For instance, if you have a social commitment for the Saturday of your parenting weekend, you might ask the other parent to cover the day or weekend. Are you expecting that the other parent will give up their next parenting weekend to you, which can cause considerable disruptions in their plans? Also, does it mean they get the kids three weekends in a row? Work it out together in advance to keep expectations clear.

10. The Kids Keep Forgetting Stuff: Here’s where parents need an extra dose of patience, and, hopefully, access to the other parent’s home. It really is organizationally hard to keep track of everything (even in one home). This is also where parents can make a difference in the ease and adjustment for their children going from home to home.

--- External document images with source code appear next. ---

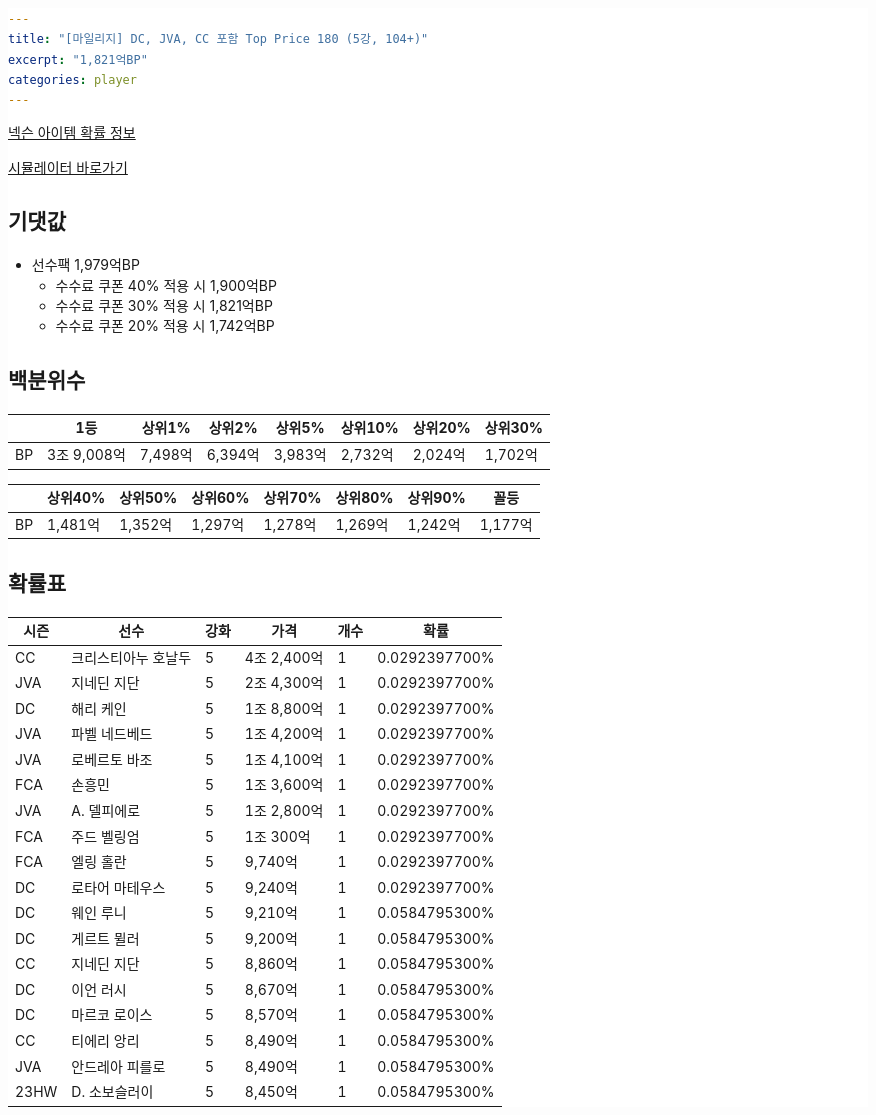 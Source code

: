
 ```yaml
---
title: "[마일리지] DC, JVA, CC 포함 Top Price 180 (5강, 104+)"
excerpt: "1,821억BP"
categories: player
---
```

[넥슨 아이템 확률 정보](http://iteminfo.nexon.com/probability/fco?sn=8144)

[시뮬레이터 바로가기](/simulator/8144)
## 기댓값
- 선수팩 1,979억BP
  - 수수료 쿠폰 40% 적용 시 1,900억BP
  - 수수료 쿠폰 30% 적용 시 1,821억BP
  - 수수료 쿠폰 20% 적용 시 1,742억BP


## 백분위수

||1등|상위1%|상위2%|상위5%|상위10%|상위20%|상위30%|
|---|---|---|---|---|---|---|---|
|BP|3조 9,008억|7,498억|6,394억|3,983억|2,732억|2,024억|1,702억|

||상위40%|상위50%|상위60%|상위70%|상위80%|상위90%|꼴등|
|---|---|---|---|---|---|---|---|
|BP|1,481억|1,352억|1,297억|1,278억|1,269억|1,242억|1,177억|


## 확률표

|시즌|선수|강화|가격|개수|확률|
|---|---|---|---|---|---|
|CC|크리스티아누 호날두|5|4조 2,400억|1|0.0292397700%|
|JVA|지네딘 지단|5|2조 4,300억|1|0.0292397700%|
|DC|해리 케인|5|1조 8,800억|1|0.0292397700%|
|JVA|파벨 네드베드|5|1조 4,200억|1|0.0292397700%|
|JVA|로베르토 바조|5|1조 4,100억|1|0.0292397700%|
|FCA|손흥민|5|1조 3,600억|1|0.0292397700%|
|JVA|A. 델피에로|5|1조 2,800억|1|0.0292397700%|
|FCA|주드 벨링엄|5|1조 300억|1|0.0292397700%|
|FCA|엘링 홀란|5|9,740억|1|0.0292397700%|
|DC|로타어 마테우스|5|9,240억|1|0.0292397700%|
|DC|웨인 루니|5|9,210억|1|0.0584795300%|
|DC|게르트 뮐러|5|9,200억|1|0.0584795300%|
|CC|지네딘 지단|5|8,860억|1|0.0584795300%|
|DC|이언 러시|5|8,670억|1|0.0584795300%|
|DC|마르코 로이스|5|8,570억|1|0.0584795300%|
|CC|티에리 앙리|5|8,490억|1|0.0584795300%|
|JVA|안드레아 피를로|5|8,490억|1|0.0584795300%|
|23HW|D. 소보슬러이|5|8,450억|1|0.0584795300%|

It really is up to the parents to create a routine that minimizes “forgetting.” Yelling or blaming the kids for forgetting things all the time is often a bubbling over of your own resentment and frustration at the circumstances of your life. This is an area where kids often report a lot of resentment and frustration.

Adjustments and Changes in Your Relationships with Your Children

11. The Agreement is Not Your Authority: Too often I hear parents report that they told the kids they (the parent) had to do something “because it’s in the agreement.” Children need to understand that their parents are the authority and not a piece of paper. Children need to trust that both parents know what’s best for them. The best parenting plans work because the plans work well for both parents.

12. Don’t Believe Everything You Hear: When you hear something from the kids or well-intentioned friends that sounds alarming (or even unacceptable), go into Neutral rather than Drive. Make a pact with your ex-spouse that you will both report the concern (without accusation) and ask the other for clarification. Neutral sounds like this: “Johnny reported that he was left alone for 2 hours yesterday, and I thought I would follow-up.”

Conflict Management Is a Key Parenting Skill

The research is very clear that the number one issue that causes harm to children is conflict between the two people they love the most, Mom and Dad.

Eleanor Roosevelt wisely said: “People [children] may not remember what you said but they will remember how you made them feel.” Your children need to feel that they can love both their parents without conditions. They need to feel safe to share all of their worries and concerns. Parenting in separate, healthy, loving homes, no matter what the parenting plan, will work for your children.